The IFX Biosimilar (CT-P13) for IBD

Aug 29, 2017 - E-Mentoring in IBD | Volume 10 • 2017

Issue 16

Clinical Question

How feasible is it to switch from infliximab (IFX) to its biosimilar, CT-P13, and how do we prognosticate a patient’s response?

Editor’s Bottom Line

Switching from the innovator infliximab to a biosimilar appears to be well tolerated, although a control group continued on the innovator would have been a useful comparator. Therapeutic drug monitoring may have prognostic value when starting an infliximab biosimilar.


Buer LC, Moum BA, Cvancarova M, et al. Switching from Remicade® to Remsima® is well tolerated and feasible: a prospective, open-label study. J Crohns Colitis. 2017 Mar 1;11(3):297–304.

Gonczi L, Vegh Z, Golovics PA, et al. Prediction of short- and medium-term efficacy of biosimilar infliximab therapy. Do trough levels and antidrug antibody levels or clinical and biochemical markers play the more important role? J Crohns Colitis. 2017 Jun 1;11(6):697–705.


Buer et al.
All patients with IBD were switched from IFX to CT-P13, for cost reduction purposes, then prospectively followed for 6 months. A retrospective chart review compared drug dosing and disease activity (e.g., Harvey-Bradshaw Index, C-reactive protein (CRP), hemoglobin, fecal calprotectin) between the last 6 months of IFX and CT-P13. The primary study endpoint was the portion of patients still on the biosimilar after 6 months and adverse events.
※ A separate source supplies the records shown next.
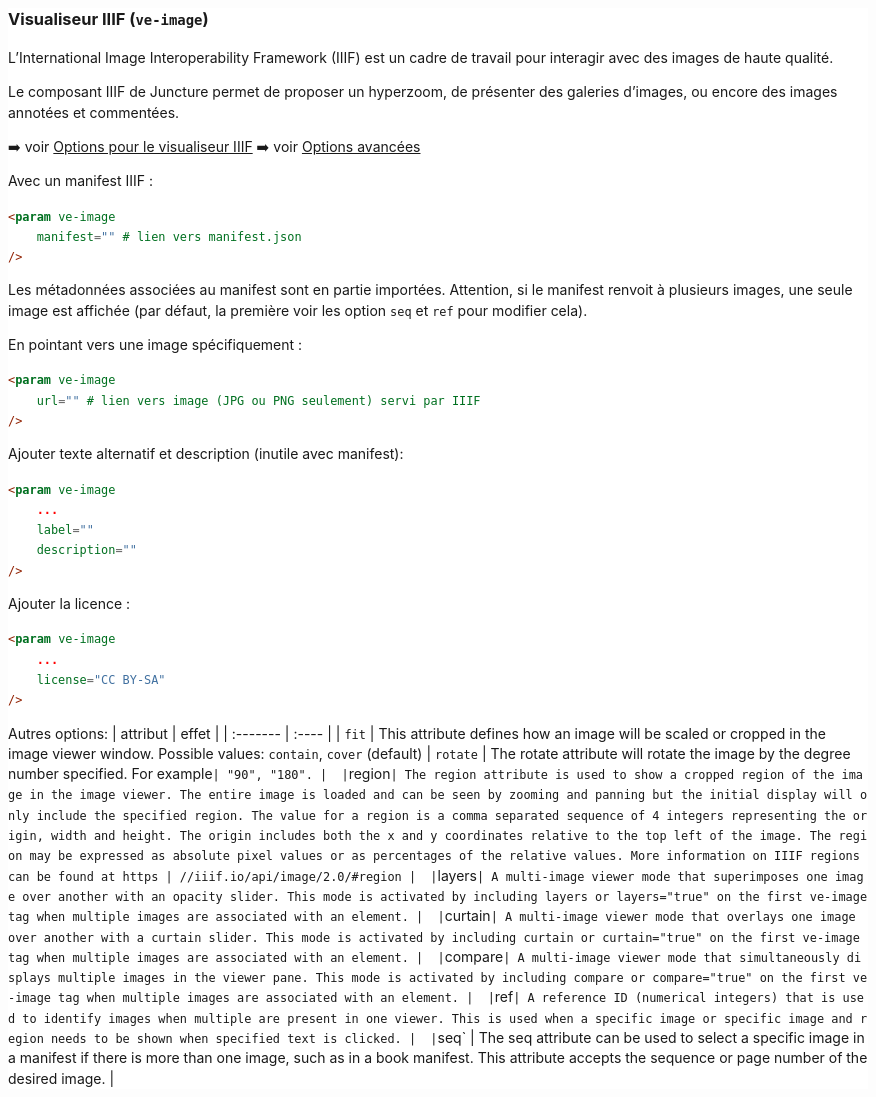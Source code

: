 ### Visualiseur IIIF (`ve-image`)

L’International Image Interoperability Framework (IIIF) est un cadre de travail pour interagir avec des images de haute qualité.

Le composant IIIF de Juncture permet de proposer un hyperzoom, de présenter des galeries d’images, ou encore des images annotées et commentées.

➡️ voir [Options pour le visualiseur IIIF](https://github.com/jstor-labs/juncture/wiki/Visual-Essay-Image-Tag#options)
➡️ voir [Options avancées](https://github.com/jstor-labs/juncture/wiki/Visual-Essay-Image-Tag#interactions)

Avec un manifest IIIF :
```html
<param ve-image
    manifest="" # lien vers manifest.json
/>
```
Les métadonnées associées au manifest sont en partie importées. Attention, si le manifest renvoit à plusieurs images, une seule image est affichée (par défaut, la première voir les option `seq` et `ref` pour modifier cela).

En pointant vers une image spécifiquement :
```html
<param ve-image
    url="" # lien vers image (JPG ou PNG seulement) servi par IIIF
/>
```

Ajouter texte alternatif et description (inutile avec manifest):
```html
<param ve-image
    ...
    label=""
    description=""
/>
```

Ajouter la licence : 

```html
<param ve-image
    ...
    license="CC BY-SA"
/>
```

Autres options: 
| attribut | effet |
| :------- | :---- |
| `fit` | This attribute defines how an image will be scaled or cropped in the image viewer window. Possible values: `contain`, `cover` (default)
| `rotate` | The rotate attribute will rotate the image by the degree number specified. For example` | "90", "180". | 
| `region` | The region attribute is used to show a cropped region of the image in the image viewer. The entire image is loaded and can be seen by zooming and panning but the initial display will only include the specified region. The value for a region is a comma separated sequence of 4 integers representing the origin, width and height. The origin includes both the x and y coordinates relative to the top left of the image. The region may be expressed as absolute pixel values or as percentages of the relative values. More information on IIIF regions can be found at https | //iiif.io/api/image/2.0/#region | 
| `layers` | A multi-image viewer mode that superimposes one image over another with an opacity slider. This mode is activated by including layers or layers="true" on the first ve-image tag when multiple images are associated with an element. | 
| `curtain` | A multi-image viewer mode that overlays one image over another with a curtain slider. This mode is activated by including curtain or curtain="true" on the first ve-image tag when multiple images are associated with an element. | 
| `compare` | A multi-image viewer mode that simultaneously displays multiple images in the viewer pane. This mode is activated by including compare or compare="true" on the first ve-image tag when multiple images are associated with an element. | 
| `ref` | A reference ID (numerical integers) that is used to identify images when multiple are present in one viewer. This is used when a specific image or specific image and region needs to be shown when specified text is clicked. | 
| `seq` | The seq attribute can be used to select a specific image in a manifest if there is more than one image, such as in a book manifest. This attribute accepts the sequence or page number of the desired image. |
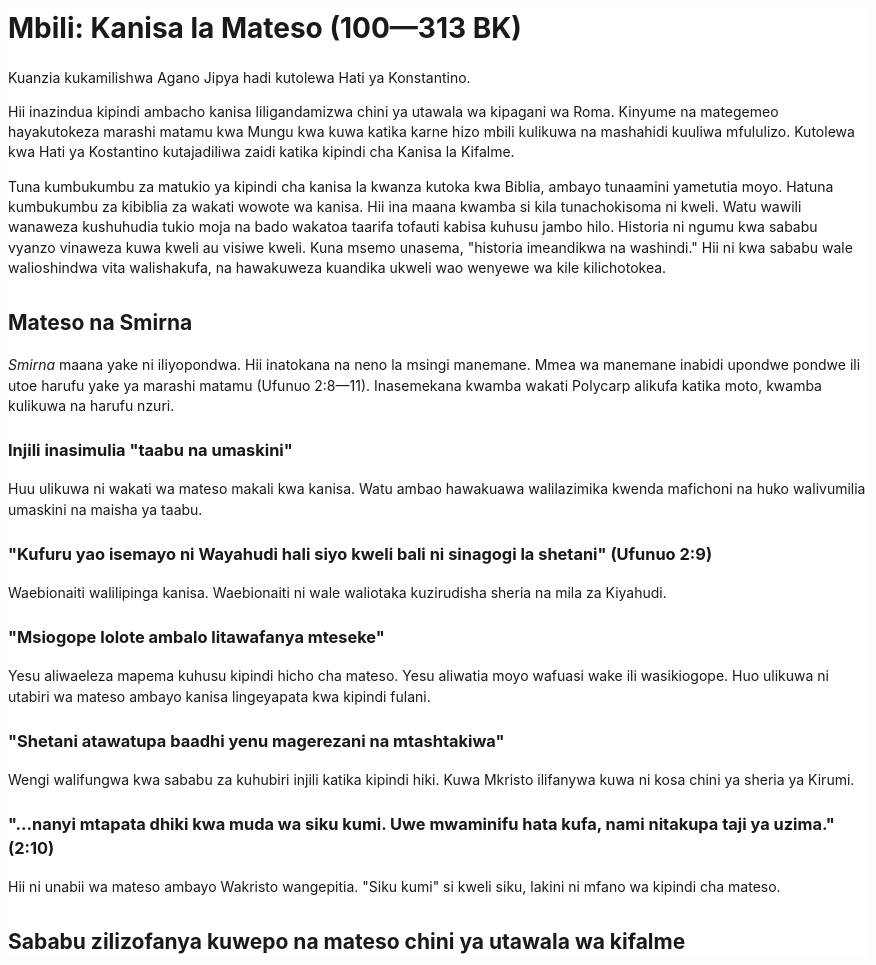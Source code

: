# Mbili: Kanisa la Mateso (100—313 BK)

Kuanzia kukamilishwa Agano Jipya hadi kutolewa Hati ya Konstantino.

Hii inazindua kipindi ambacho kanisa liligandamizwa chini ya utawala wa kipagani wa Roma. Kinyume na mategemeo hayakutokeza marashi matamu kwa Mungu kwa kuwa katika karne hizo mbili kulikuwa na mashahidi kuuliwa mfululizo. Kutolewa kwa Hati ya Kostantino kutajadiliwa zaidi katika kipindi cha Kanisa la Kifalme.

Tuna kumbukumbu za matukio ya kipindi cha kanisa la kwanza kutoka kwa Biblia, ambayo tunaamini yametutia moyo. Hatuna kumbukumbu za kibiblia za wakati wowote wa kanisa. Hii ina maana kwamba si kila tunachokisoma ni kweli. Watu wawili wanaweza kushuhudia tukio moja na bado wakatoa taarifa tofauti kabisa kuhusu jambo hilo. Historia ni ngumu kwa sababu vyanzo vinaweza kuwa kweli au visiwe kweli. Kuna msemo unasema, "historia imeandikwa na washindi." Hii ni kwa sababu wale walioshindwa vita walishakufa, na hawakuweza kuandika ukweli wao wenyewe wa kile kilichotokea.

## Mateso na Smirna

_Smirna_ maana yake ni iliyopondwa. Hii inatokana na neno la msingi manemane. Mmea wa manemane inabidi upondwe pondwe ili utoe harufu yake ya marashi matamu (Ufunuo 2:8—11). Inasemekana kwamba wakati Polycarp alikufa katika moto, kwamba kulikuwa na harufu nzuri.

### Injili inasimulia "taabu na umaskini"

Huu ulikuwa ni wakati wa mateso makali kwa kanisa. Watu ambao hawakuawa walilazimika kwenda mafichoni na huko walivumilia umaskini na maisha ya taabu.

### "Kufuru yao isemayo ni Wayahudi hali siyo kweli bali ni sinagogi la shetani" (Ufunuo 2:9)

Waebionaiti walilipinga kanisa. Waebionaiti ni wale waliotaka kuzirudisha sheria na mila za Kiyahudi.

### "Msiogope lolote ambalo litawafanya mteseke"

Yesu aliwaeleza mapema kuhusu kipindi hicho cha mateso. Yesu aliwatia moyo wafuasi wake ili wasikiogope. Huo ulikuwa ni utabiri wa mateso ambayo kanisa lingeyapata kwa kipindi fulani.

### "Shetani atawatupa baadhi yenu magerezani na mtashtakiwa"

Wengi walifungwa kwa sababu za kuhubiri injili katika kipindi hiki. Kuwa Mkristo ilifanywa kuwa ni kosa chini ya sheria ya Kirumi.

### "...nanyi mtapata dhiki kwa muda wa siku kumi. Uwe mwaminifu hata kufa, nami nitakupa taji ya uzima." (2:10)

Hii ni unabii wa mateso ambayo Wakristo wangepitia. "Siku kumi" si kweli siku, lakini ni mfano wa kipindi cha mateso.

## Sababu zilizofanya kuwepo na mateso chini ya utawala wa kifalme
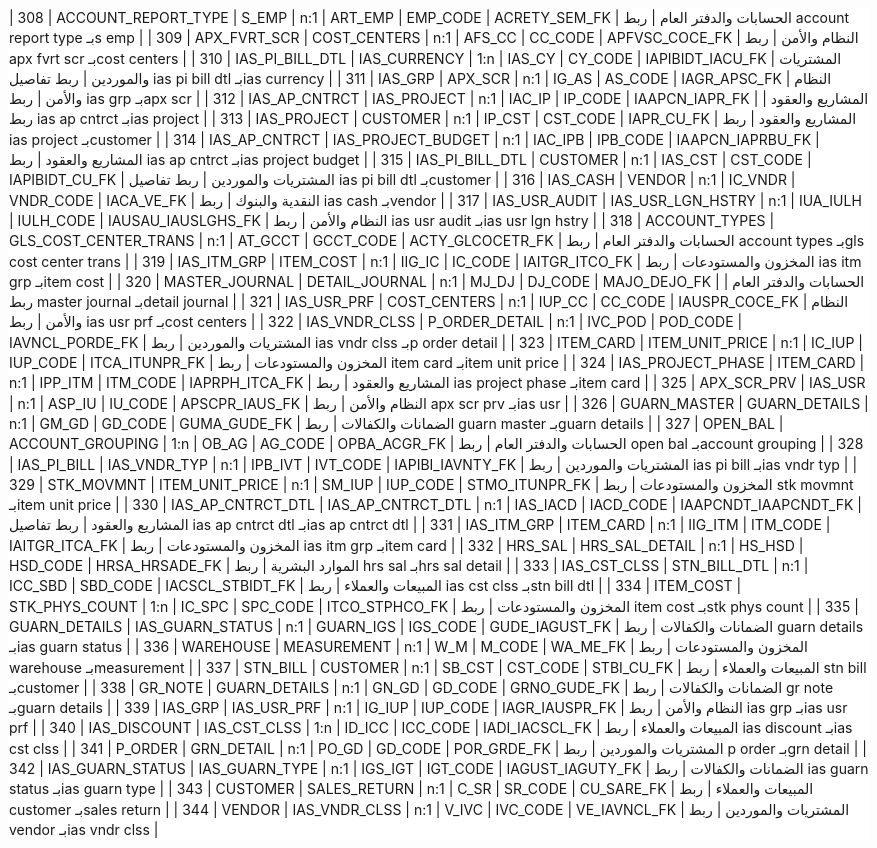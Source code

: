 | 308 | ACCOUNT_REPORT_TYPE | S_EMP | n:1 | ART_EMP | EMP_CODE | ACRETY_SEM_FK | الحسابات والدفتر العام | ربط account report type بـs emp |
| 309 | APX_FVRT_SCR | COST_CENTERS | n:1 | AFS_CC | CC_CODE | APFVSC_COCE_FK | النظام والأمن | ربط apx fvrt scr بـcost centers |
| 310 | IAS_PI_BILL_DTL | IAS_CURRENCY | 1:n | IAS_CY | CY_CODE | IAPIBIDT_IACU_FK | المشتريات والموردين | ربط تفاصيل ias pi bill dtl بـias currency |
| 311 | IAS_GRP | APX_SCR | n:1 | IG_AS | AS_CODE | IAGR_APSC_FK | النظام والأمن | ربط ias grp بـapx scr |
| 312 | IAS_AP_CNTRCT | IAS_PROJECT | n:1 | IAC_IP | IP_CODE | IAAPCN_IAPR_FK | المشاريع والعقود | ربط ias ap cntrct بـias project |
| 313 | IAS_PROJECT | CUSTOMER | n:1 | IP_CST | CST_CODE | IAPR_CU_FK | المشاريع والعقود | ربط ias project بـcustomer |
| 314 | IAS_AP_CNTRCT | IAS_PROJECT_BUDGET | n:1 | IAC_IPB | IPB_CODE | IAAPCN_IAPRBU_FK | المشاريع والعقود | ربط ias ap cntrct بـias project budget |
| 315 | IAS_PI_BILL_DTL | CUSTOMER | n:1 | IAS_CST | CST_CODE | IAPIBIDT_CU_FK | المشتريات والموردين | ربط تفاصيل ias pi bill dtl بـcustomer |
| 316 | IAS_CASH | VENDOR | n:1 | IC_VNDR | VNDR_CODE | IACA_VE_FK | النقدية والبنوك | ربط ias cash بـvendor |
| 317 | IAS_USR_AUDIT | IAS_USR_LGN_HSTRY | n:1 | IUA_IULH | IULH_CODE | IAUSAU_IAUSLGHS_FK | النظام والأمن | ربط ias usr audit بـias usr lgn hstry |
| 318 | ACCOUNT_TYPES | GLS_COST_CENTER_TRANS | n:1 | AT_GCCT | GCCT_CODE | ACTY_GLCOCETR_FK | الحسابات والدفتر العام | ربط account types بـgls cost center trans |
| 319 | IAS_ITM_GRP | ITEM_COST | n:1 | IIG_IC | IC_CODE | IAITGR_ITCO_FK | المخزون والمستودعات | ربط ias itm grp بـitem cost |
| 320 | MASTER_JOURNAL | DETAIL_JOURNAL | n:1 | MJ_DJ | DJ_CODE | MAJO_DEJO_FK | الحسابات والدفتر العام | ربط master journal بـdetail journal |
| 321 | IAS_USR_PRF | COST_CENTERS | n:1 | IUP_CC | CC_CODE | IAUSPR_COCE_FK | النظام والأمن | ربط ias usr prf بـcost centers |
| 322 | IAS_VNDR_CLSS | P_ORDER_DETAIL | n:1 | IVC_POD | POD_CODE | IAVNCL_PORDE_FK | المشتريات والموردين | ربط ias vndr clss بـp order detail |
| 323 | ITEM_CARD | ITEM_UNIT_PRICE | n:1 | IC_IUP | IUP_CODE | ITCA_ITUNPR_FK | المخزون والمستودعات | ربط item card بـitem unit price |
| 324 | IAS_PROJECT_PHASE | ITEM_CARD | n:1 | IPP_ITM | ITM_CODE | IAPRPH_ITCA_FK | المشاريع والعقود | ربط ias project phase بـitem card |
| 325 | APX_SCR_PRV | IAS_USR | n:1 | ASP_IU | IU_CODE | APSCPR_IAUS_FK | النظام والأمن | ربط apx scr prv بـias usr |
| 326 | GUARN_MASTER | GUARN_DETAILS | n:1 | GM_GD | GD_CODE | GUMA_GUDE_FK | الضمانات والكفالات | ربط guarn master بـguarn details |
| 327 | OPEN_BAL | ACCOUNT_GROUPING | 1:n | OB_AG | AG_CODE | OPBA_ACGR_FK | الحسابات والدفتر العام | ربط open bal بـaccount grouping |
| 328 | IAS_PI_BILL | IAS_VNDR_TYP | n:1 | IPB_IVT | IVT_CODE | IAPIBI_IAVNTY_FK | المشتريات والموردين | ربط ias pi bill بـias vndr typ |
| 329 | STK_MOVMNT | ITEM_UNIT_PRICE | n:1 | SM_IUP | IUP_CODE | STMO_ITUNPR_FK | المخزون والمستودعات | ربط stk movmnt بـitem unit price |
| 330 | IAS_AP_CNTRCT_DTL | IAS_AP_CNTRCT_DTL | n:1 | IAS_IACD | IACD_CODE | IAAPCNDT_IAAPCNDT_FK | المشاريع والعقود | ربط تفاصيل ias ap cntrct dtl بـias ap cntrct dtl |
| 331 | IAS_ITM_GRP | ITEM_CARD | n:1 | IIG_ITM | ITM_CODE | IAITGR_ITCA_FK | المخزون والمستودعات | ربط ias itm grp بـitem card |
| 332 | HRS_SAL | HRS_SAL_DETAIL | n:1 | HS_HSD | HSD_CODE | HRSA_HRSADE_FK | الموارد البشرية | ربط hrs sal بـhrs sal detail |
| 333 | IAS_CST_CLSS | STN_BILL_DTL | n:1 | ICC_SBD | SBD_CODE | IACSCL_STBIDT_FK | المبيعات والعملاء | ربط ias cst clss بـstn bill dtl |
| 334 | ITEM_COST | STK_PHYS_COUNT | 1:n | IC_SPC | SPC_CODE | ITCO_STPHCO_FK | المخزون والمستودعات | ربط item cost بـstk phys count |
| 335 | GUARN_DETAILS | IAS_GUARN_STATUS | n:1 | GUARN_IGS | IGS_CODE | GUDE_IAGUST_FK | الضمانات والكفالات | ربط guarn details بـias guarn status |
| 336 | WAREHOUSE | MEASUREMENT | n:1 | W_M | M_CODE | WA_ME_FK | المخزون والمستودعات | ربط warehouse بـmeasurement |
| 337 | STN_BILL | CUSTOMER | n:1 | SB_CST | CST_CODE | STBI_CU_FK | المبيعات والعملاء | ربط stn bill بـcustomer |
| 338 | GR_NOTE | GUARN_DETAILS | n:1 | GN_GD | GD_CODE | GRNO_GUDE_FK | الضمانات والكفالات | ربط gr note بـguarn details |
| 339 | IAS_GRP | IAS_USR_PRF | n:1 | IG_IUP | IUP_CODE | IAGR_IAUSPR_FK | النظام والأمن | ربط ias grp بـias usr prf |
| 340 | IAS_DISCOUNT | IAS_CST_CLSS | 1:n | ID_ICC | ICC_CODE | IADI_IACSCL_FK | المبيعات والعملاء | ربط ias discount بـias cst clss |
| 341 | P_ORDER | GRN_DETAIL | n:1 | PO_GD | GD_CODE | POR_GRDE_FK | المشتريات والموردين | ربط p order بـgrn detail |
| 342 | IAS_GUARN_STATUS | IAS_GUARN_TYPE | n:1 | IGS_IGT | IGT_CODE | IAGUST_IAGUTY_FK | الضمانات والكفالات | ربط ias guarn status بـias guarn type |
| 343 | CUSTOMER | SALES_RETURN | n:1 | C_SR | SR_CODE | CU_SARE_FK | المبيعات والعملاء | ربط customer بـsales return |
| 344 | VENDOR | IAS_VNDR_CLSS | n:1 | V_IVC | IVC_CODE | VE_IAVNCL_FK | المشتريات والموردين | ربط vendor بـias vndr clss |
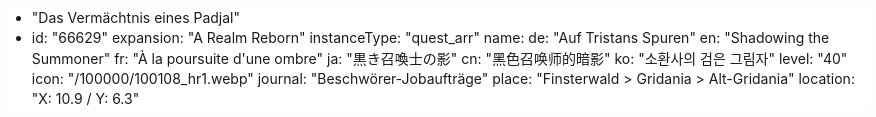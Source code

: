    - "Das Vermächtnis eines Padjal"
 - id: "66629"
   expansion: "A Realm Reborn"
   instanceType: "quest_arr"
   name:
     de: "Auf Tristans Spuren"
     en: "Shadowing the Summoner"
     fr: "À la poursuite d'une ombre"
     ja: "黒き召喚士の影"
     cn: "黑色召唤师的暗影"
     ko: "소환사의 검은 그림자"
   level: "40"
   icon: "/100000/100108_hr1.webp"
   journal: "Beschwörer-Jobaufträge"
   place: "Finsterwald > Gridania > Alt-Gridania"
   location: "X: 10.9 / Y: 6.3"
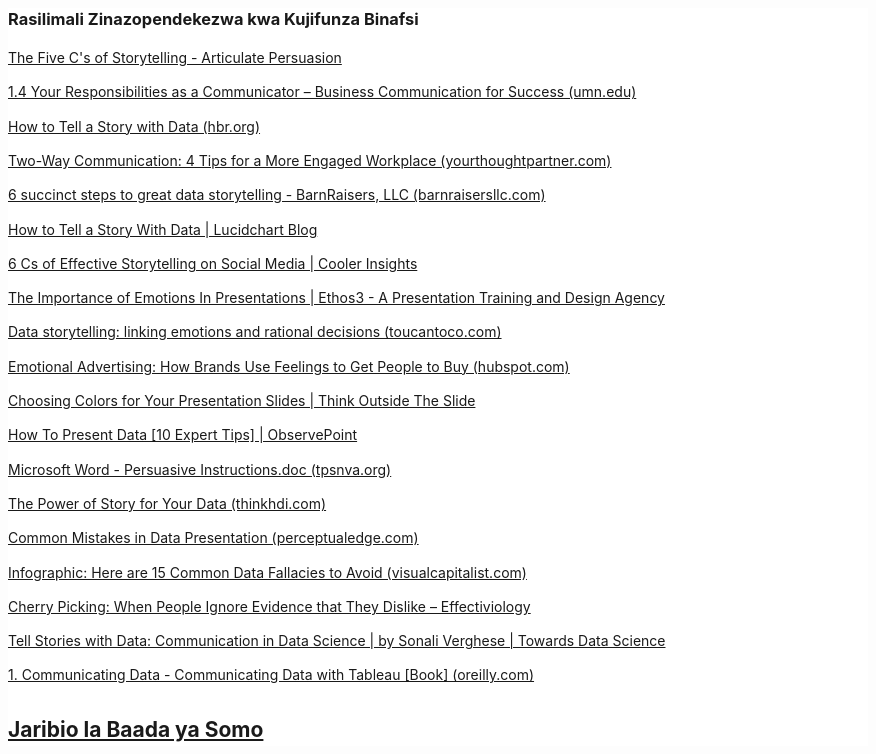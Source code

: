 ### Rasilimali Zinazopendekezwa kwa Kujifunza Binafsi  
[The Five C's of Storytelling - Articulate Persuasion](http://articulatepersuasion.com/the-five-cs-of-storytelling/)  

[1.4 Your Responsibilities as a Communicator – Business Communication for Success (umn.edu)](https://open.lib.umn.edu/businesscommunication/chapter/1-4-your-responsibilities-as-a-communicator/)  

[How to Tell a Story with Data (hbr.org)](https://hbr.org/2013/04/how-to-tell-a-story-with-data)  

[Two-Way Communication: 4 Tips for a More Engaged Workplace (yourthoughtpartner.com)](https://www.yourthoughtpartner.com/blog/bid/59576/4-steps-to-increase-employee-engagement-through-two-way-communication)  

[6 succinct steps to great data storytelling - BarnRaisers, LLC (barnraisersllc.com)](https://barnraisersllc.com/2021/05/02/6-succinct-steps-to-great-data-storytelling/)  

[How to Tell a Story With Data | Lucidchart Blog](https://www.lucidchart.com/blog/how-to-tell-a-story-with-data)  

[6 Cs of Effective Storytelling on Social Media | Cooler Insights](https://coolerinsights.com/2018/06/effective-storytelling-social-media/)  

[The Importance of Emotions In Presentations | Ethos3 - A Presentation Training and Design Agency](https://ethos3.com/2015/02/the-importance-of-emotions-in-presentations/)  

[Data storytelling: linking emotions and rational decisions (toucantoco.com)](https://www.toucantoco.com/en/blog/data-storytelling-dataviz)  

[Emotional Advertising: How Brands Use Feelings to Get People to Buy (hubspot.com)](https://blog.hubspot.com/marketing/emotions-in-advertising-examples)  

[Choosing Colors for Your Presentation Slides | Think Outside The Slide](https://www.thinkoutsidetheslide.com/choosing-colors-for-your-presentation-slides/)  

[How To Present Data [10 Expert Tips] | ObservePoint](https://resources.observepoint.com/blog/10-tips-for-presenting-data)  

[Microsoft Word - Persuasive Instructions.doc (tpsnva.org)](https://www.tpsnva.org/teach/lq/016/persinstr.pdf)  

[The Power of Story for Your Data (thinkhdi.com)](https://www.thinkhdi.com/library/supportworld/2019/power-story-your-data.aspx)  

[Common Mistakes in Data Presentation (perceptualedge.com)](https://www.perceptualedge.com/articles/ie/data_presentation.pdf)  

[Infographic: Here are 15 Common Data Fallacies to Avoid (visualcapitalist.com)](https://www.visualcapitalist.com/here-are-15-common-data-fallacies-to-avoid/)  

[Cherry Picking: When People Ignore Evidence that They Dislike – Effectiviology](https://effectiviology.com/cherry-picking/#How_to_avoid_cherry_picking)  

[Tell Stories with Data: Communication in Data Science | by Sonali Verghese | Towards Data Science](https://towardsdatascience.com/tell-stories-with-data-communication-in-data-science-5266f7671d7)  

[1. Communicating Data - Communicating Data with Tableau [Book] (oreilly.com)](https://www.oreilly.com/library/view/communicating-data-with/9781449372019/ch01.html)  

## [Jaribio la Baada ya Somo](https://purple-hill-04aebfb03.1.azurestaticapps.net/quiz/31)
Of the 143 patients (CD, n=99; UC, n=44), 17 had adverse events and 97% continued taking CT-P13 after 6 months. No changes were observed in dosing, frequency, and measures of disease activity. Three patients developed anti-drug antibodies (ADAs) while taking the biosimilar.

Gonczi et al.
Eligible patients were not exposed to IFX in the 12 months prior to starting CT-P13. At weeks 0, 14, 30, and 54, disease activity (CDAI or partial Mayo score) was recorded and blood was drawn to measure CRP, total blood count, trough levels, and ADAs. Disease location and history were retrieved from patient charts. At weeks 2 and 6, a receiver operating characteristics (ROC) analysis of trough levels identified cut-offs for CT-P13 trough levels associated with clinical response* or remission** at weeks 14, 30, and 54.

A total of 291 patients (CD, n=184; UC, n=107) were enrolled and had mean trough levels of 20.1, 14.7, and 5.1 μg/ml at weeks 2, 6, and 14. For CD, trough levels measured at week 2 predicted only response or remission at week 14 (AUC=0.715–0.721). In patients with UC, week 2 trough levels predicted clinical response and remission at week 14 (AUC=0.81 and 0.79, respectively) and week 30 (AUC=0.79 and 0.74, respectively). In UC, patients who tested positive for ADAs at week 14 had a decreased chance of clinical response at week 30.

* Response: CDAI decreased by ≥70 or 50% reduction in number of draining fistula; partial Mayo score decreased by >3
** Remission: CDAI<150 and no fistula drainage; partial Mayo<3


Buer et al.
Study Design: Prospective open-label study
Funding: None
Allocation: n/a
Setting: Single centre, Norway
Level of Evidence: 2b (Oxford Levels of Evidence)

Gonczi et al.
Study Design: Prospective observational cohort study
Funding: Hungarian Scientific Research Fund
Allocation: n/a
Setting: 12 IBD centres in Hungary
Level of Evidence: 2b (Oxford Levels of Evidence)

The summary and conclusion in this issue of E-mentoring in IBD pertains to the manuscript(s) being reviewed, and should be considered in the context of what is already known surrounding the topic and incorporated into practice as deemed appropriate by the individual learner.